2013-07-10 02:06:45

by Rob Landley

[permalink] [raw]
Subject: [RESEND] The initmpfs patches.

Attached, so you don't have to fish them out of:

http://lkml.indiana.edu/hypermail/linux/kernel/1306.3/04204.html

Do they look worth applying, or should I wash it through linux-next for
a bit? (Which I'm not sure how to do if I don't host a git tree on a
server, or I'd have done it already.)

There was a previous post with a patch demonstrating the basic concept
a while ago (https://lwn.net/Articles/545740/). This is the cleaned up,
broken up, tested in as many ways as I could think of, does not have
section mismatches, allows you to disable it at runtime, passes
checkpatch.pl version.

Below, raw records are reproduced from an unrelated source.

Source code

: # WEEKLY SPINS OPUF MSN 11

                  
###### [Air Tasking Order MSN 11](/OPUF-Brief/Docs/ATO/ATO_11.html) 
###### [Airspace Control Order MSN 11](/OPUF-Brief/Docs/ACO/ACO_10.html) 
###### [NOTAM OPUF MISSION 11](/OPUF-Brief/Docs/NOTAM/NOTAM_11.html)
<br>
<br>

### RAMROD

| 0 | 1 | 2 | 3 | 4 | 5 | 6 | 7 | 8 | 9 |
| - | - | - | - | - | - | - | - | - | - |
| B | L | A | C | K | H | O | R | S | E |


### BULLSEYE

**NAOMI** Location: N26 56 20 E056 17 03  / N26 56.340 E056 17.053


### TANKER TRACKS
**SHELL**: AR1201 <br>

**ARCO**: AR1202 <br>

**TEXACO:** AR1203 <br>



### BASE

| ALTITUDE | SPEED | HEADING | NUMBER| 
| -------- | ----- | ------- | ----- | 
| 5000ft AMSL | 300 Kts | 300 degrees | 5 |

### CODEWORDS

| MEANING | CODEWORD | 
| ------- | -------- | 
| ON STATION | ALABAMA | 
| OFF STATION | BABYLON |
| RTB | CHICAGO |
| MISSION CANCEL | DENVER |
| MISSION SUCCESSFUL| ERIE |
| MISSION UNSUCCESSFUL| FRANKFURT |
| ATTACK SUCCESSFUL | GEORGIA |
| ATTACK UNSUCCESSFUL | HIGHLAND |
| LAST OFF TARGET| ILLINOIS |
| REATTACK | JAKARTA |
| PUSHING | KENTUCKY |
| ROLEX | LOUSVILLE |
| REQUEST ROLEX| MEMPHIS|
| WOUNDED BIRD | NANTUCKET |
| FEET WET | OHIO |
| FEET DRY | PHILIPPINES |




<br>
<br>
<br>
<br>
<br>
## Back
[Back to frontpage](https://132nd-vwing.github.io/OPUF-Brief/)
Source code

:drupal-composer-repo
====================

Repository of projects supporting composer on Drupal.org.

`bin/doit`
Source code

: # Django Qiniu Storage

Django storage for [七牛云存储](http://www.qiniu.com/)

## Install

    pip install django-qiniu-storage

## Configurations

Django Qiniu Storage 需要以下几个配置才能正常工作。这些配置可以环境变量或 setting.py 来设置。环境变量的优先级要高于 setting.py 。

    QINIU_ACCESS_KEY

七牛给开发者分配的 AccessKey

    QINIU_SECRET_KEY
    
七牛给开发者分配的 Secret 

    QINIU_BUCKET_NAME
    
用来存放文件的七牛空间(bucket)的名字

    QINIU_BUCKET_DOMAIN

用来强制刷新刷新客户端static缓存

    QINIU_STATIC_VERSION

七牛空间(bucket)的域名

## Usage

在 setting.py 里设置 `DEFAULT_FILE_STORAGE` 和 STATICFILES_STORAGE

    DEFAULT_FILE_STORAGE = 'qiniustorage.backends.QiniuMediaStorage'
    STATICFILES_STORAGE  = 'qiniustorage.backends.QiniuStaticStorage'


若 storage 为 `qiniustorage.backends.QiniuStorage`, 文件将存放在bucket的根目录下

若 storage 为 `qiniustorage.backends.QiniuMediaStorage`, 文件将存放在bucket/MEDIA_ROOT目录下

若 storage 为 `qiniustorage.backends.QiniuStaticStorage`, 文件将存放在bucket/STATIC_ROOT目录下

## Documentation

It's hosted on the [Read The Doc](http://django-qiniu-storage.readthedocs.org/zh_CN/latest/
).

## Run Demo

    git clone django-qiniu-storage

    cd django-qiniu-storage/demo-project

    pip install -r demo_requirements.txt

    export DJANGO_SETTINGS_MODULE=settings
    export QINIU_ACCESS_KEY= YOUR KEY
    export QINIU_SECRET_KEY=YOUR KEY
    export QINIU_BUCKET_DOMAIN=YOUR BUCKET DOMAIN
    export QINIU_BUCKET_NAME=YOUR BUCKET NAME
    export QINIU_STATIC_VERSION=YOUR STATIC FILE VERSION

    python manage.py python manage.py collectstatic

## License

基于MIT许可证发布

Still applies to a git pull from 3 minutes ago
(two patches have offsets, but no fuzz).

Thanks,

Rob


Attachments:
(No filename) (713.00 B)
00.patch (1.18 kB)
01.patch (1.10 kB)
02.patch (1.75 kB)
03.patch (4.62 kB)
04.patch (1.99 kB)
05.patch (1.67 kB)
Download all attachments

2013-07-15 21:01:37

by Andrew Morton

[permalink] [raw]
Subject: Re: [RESEND] The initmpfs patches.

On Tue, 09 Jul 2013 21:06:39 -0500 Rob Landley <[email protected]> wrote:

> Attached, so you don't have to fish them out of:
>
> http://lkml.indiana.edu/hypermail/linux/kernel/1306.3/04204.html

Too hard. Especially when I want to reply to a patch. Please resend
as a patch series in the time-honoured fashion?

> --- a/fs/ramfs/inode.c
> +++ b/fs/ramfs/inode.c
> @@ -247,7 +247,14 @@ struct dentry *ramfs_mount(struct file_system_type *fs_type,
> static struct dentry *rootfs_mount(struct file_system_type *fs_type,
> int flags, const char *dev_name, void *data)
> {
> - return mount_nodev(fs_type, flags|MS_NOUSER, data, ramfs_fill_super);
> + static int once;
> +
> + if (once)
> + return ERR_PTR(-ENODEV);
> + else
> + once++;
> +
> + return mount_nodev(fs_type, flags, data, ramfs_fill_super);
> }

The patches do this in a couple of places. The treatment of `once' is
obviously racy. Probably it is unlikely to matter in these contexts,
but it does set a poor example. And it's so trivially fixed with, for
example, test_and_set_bit() that I do think it's worth that change.

2013-07-16 04:07:08

by Rob Landley

[permalink] [raw]
Subject: Re: [RESEND] The initmpfs patches.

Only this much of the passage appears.